Brian Shouse hasn't been as reliable as left-handed hitters have found his 70-80 mph offerings pretty tasty of late, while the question with fellow southpaw Mitch Stetter is whether he can hold up to the pressure of a pennant race.
Melvin has to be checking the market for relief arms, although it's doubtful that he will unload many more prospects, unless a quality arm such as Colorado's Brian Fuentes or a serviceable alternative presented itself.
Yost and company say it's much better, but improving from a tie for 12th to 10th isn't exactly enough to make fans comfortable and isn't good enough to win tight games in September. Kendall has been arguably the league's best defensive catcher.
The team only faces one more three-city jaunt, and that will be key as it's the final and only road trip in September, but it takes the Brewers to Philadelphia for four games, to Wrigley for three and Cincinnati for three.
The Brewers face Chicago 10 times, including seven at Miller Park.
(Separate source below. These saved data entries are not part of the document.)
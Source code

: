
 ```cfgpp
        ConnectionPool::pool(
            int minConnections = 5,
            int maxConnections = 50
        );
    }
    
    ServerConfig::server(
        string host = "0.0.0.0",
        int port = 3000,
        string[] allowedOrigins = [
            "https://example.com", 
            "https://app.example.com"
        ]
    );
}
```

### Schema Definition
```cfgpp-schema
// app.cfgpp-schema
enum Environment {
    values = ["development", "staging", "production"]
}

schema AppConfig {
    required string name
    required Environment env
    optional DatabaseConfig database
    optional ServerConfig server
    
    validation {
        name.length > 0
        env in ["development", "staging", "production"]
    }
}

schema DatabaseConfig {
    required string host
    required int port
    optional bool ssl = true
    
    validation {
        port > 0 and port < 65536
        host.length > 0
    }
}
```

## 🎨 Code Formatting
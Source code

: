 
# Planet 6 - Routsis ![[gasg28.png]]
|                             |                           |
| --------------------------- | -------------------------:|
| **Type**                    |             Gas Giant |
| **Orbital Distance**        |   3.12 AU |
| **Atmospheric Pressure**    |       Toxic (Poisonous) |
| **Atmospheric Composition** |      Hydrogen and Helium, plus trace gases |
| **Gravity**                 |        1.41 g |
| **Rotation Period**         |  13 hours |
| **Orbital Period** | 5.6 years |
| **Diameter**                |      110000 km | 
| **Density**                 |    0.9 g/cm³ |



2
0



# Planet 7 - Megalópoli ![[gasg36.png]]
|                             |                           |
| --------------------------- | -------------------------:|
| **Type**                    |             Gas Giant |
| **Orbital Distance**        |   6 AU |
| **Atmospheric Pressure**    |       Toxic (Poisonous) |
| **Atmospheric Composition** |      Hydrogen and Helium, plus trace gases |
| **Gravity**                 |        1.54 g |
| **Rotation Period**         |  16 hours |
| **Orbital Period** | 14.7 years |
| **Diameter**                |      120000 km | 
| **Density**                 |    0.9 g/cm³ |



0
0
They face St. Louis six times, all in Missouri, including a four-game stay next week that could give them momentum or send them reeling. They also must travel to Atlanta a second time, and despite their struggles this year, a six-game swing to San Diego and Los Angeles has never been easy for Milwaukee.
The team has 33 home contests and 34 away games, so hopefully the less taxing road trips will lead to better results on both fronts.
Chicago faces its only real three-city tour in September, including a middle stop in St. Louis, and ends the season with four contests at Shea against the Mets and three games at Miller Park.
St. Louis should get off to a good second-half start with an eight-game stay at Busch against San Diego and Milwaukee before a seven-game swing through New York and Atlanta. The Cards then host Philly and face an 11-game road trip that starts with the Cubs and four games at Florida. Their September slate features seven games against Arizona and six each with the Cubs and Reds.
So, where does that leave the Brewers? Despite many of the aforementioned negatives, Milwaukee has everything to gain within reach. Considering the injuries and inconsistencies, the Brewers absolutely have a good enough team to put it all together and end their playoff drought.